#### ASSIGNMENT
Scan the records for "IfInFigure" and copy each line that contains it.

BEGIN

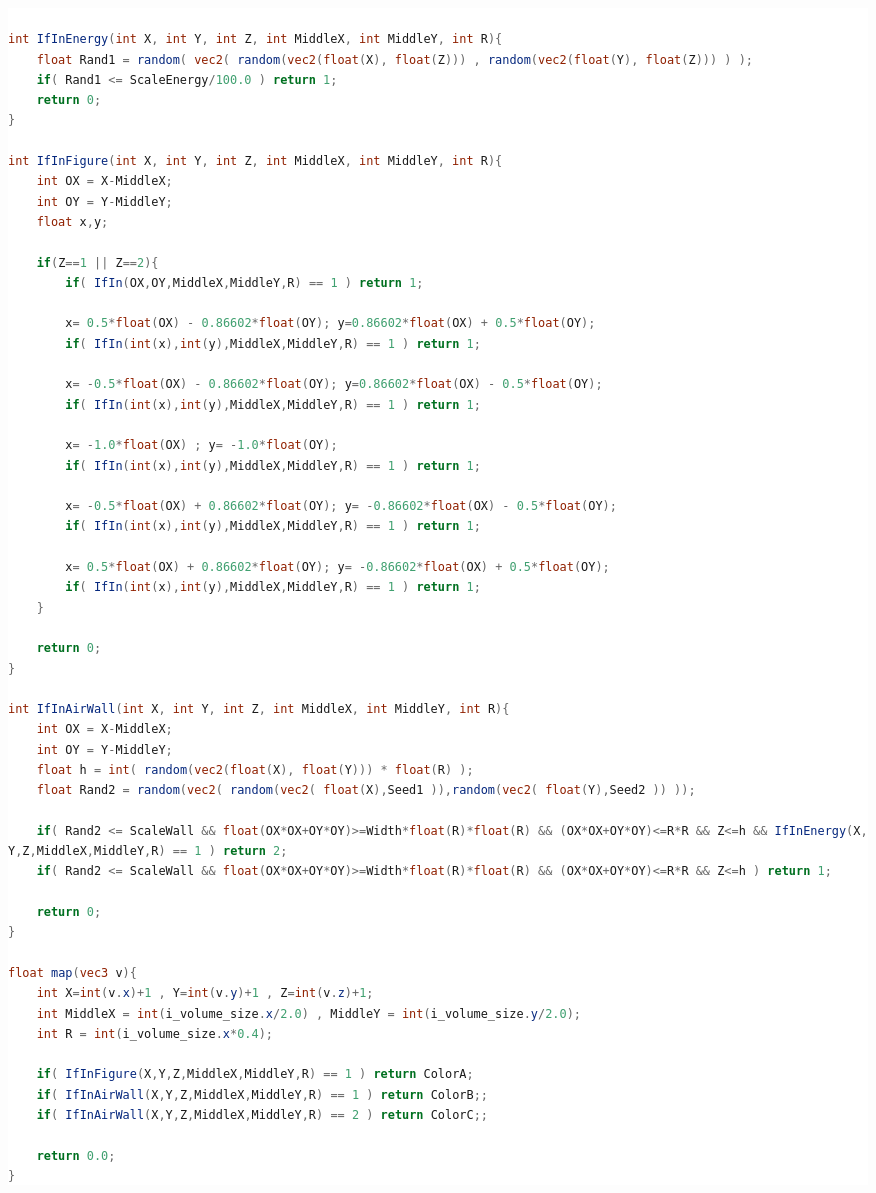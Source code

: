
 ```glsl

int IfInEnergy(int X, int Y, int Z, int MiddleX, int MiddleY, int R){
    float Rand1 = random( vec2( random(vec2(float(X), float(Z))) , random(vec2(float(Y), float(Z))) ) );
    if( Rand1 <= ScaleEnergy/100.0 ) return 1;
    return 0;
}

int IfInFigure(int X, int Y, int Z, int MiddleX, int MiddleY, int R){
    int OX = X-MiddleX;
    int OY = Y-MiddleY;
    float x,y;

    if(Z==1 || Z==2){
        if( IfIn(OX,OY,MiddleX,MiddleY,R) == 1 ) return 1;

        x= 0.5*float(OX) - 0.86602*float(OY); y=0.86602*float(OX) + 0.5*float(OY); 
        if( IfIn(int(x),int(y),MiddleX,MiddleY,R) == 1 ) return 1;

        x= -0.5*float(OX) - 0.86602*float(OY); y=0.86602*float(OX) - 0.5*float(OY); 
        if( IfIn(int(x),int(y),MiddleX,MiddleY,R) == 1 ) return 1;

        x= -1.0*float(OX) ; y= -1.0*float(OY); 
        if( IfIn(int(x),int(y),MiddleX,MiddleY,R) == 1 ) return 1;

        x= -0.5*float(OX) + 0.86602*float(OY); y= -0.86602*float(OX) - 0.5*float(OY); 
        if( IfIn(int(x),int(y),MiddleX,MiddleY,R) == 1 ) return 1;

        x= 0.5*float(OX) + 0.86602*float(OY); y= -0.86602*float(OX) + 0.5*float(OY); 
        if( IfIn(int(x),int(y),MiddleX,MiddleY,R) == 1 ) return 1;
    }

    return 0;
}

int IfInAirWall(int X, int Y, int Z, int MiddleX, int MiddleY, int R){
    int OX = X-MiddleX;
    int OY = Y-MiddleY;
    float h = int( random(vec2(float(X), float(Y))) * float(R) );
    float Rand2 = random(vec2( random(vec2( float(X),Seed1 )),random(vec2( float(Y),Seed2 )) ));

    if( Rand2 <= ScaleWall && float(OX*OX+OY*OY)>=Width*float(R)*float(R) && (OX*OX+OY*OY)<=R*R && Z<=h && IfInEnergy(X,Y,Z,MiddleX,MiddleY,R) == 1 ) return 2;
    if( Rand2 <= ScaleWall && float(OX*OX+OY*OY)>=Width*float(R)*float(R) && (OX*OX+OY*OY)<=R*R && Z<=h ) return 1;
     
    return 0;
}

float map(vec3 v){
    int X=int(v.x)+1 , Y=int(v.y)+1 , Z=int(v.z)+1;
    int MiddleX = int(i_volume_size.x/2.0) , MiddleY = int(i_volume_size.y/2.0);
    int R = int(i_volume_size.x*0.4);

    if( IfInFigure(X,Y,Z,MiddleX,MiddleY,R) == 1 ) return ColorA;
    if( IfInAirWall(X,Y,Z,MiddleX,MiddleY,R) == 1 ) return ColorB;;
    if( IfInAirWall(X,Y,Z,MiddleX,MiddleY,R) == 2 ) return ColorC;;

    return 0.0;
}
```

END

#### WRITTEN ANSWER
int IfInFigure(int X, int Y, int Z, int MiddleX, int MiddleY, int R){
    if( IfInFigure(X,Y,Z,MiddleX,MiddleY,R) == 1 ) return ColorA;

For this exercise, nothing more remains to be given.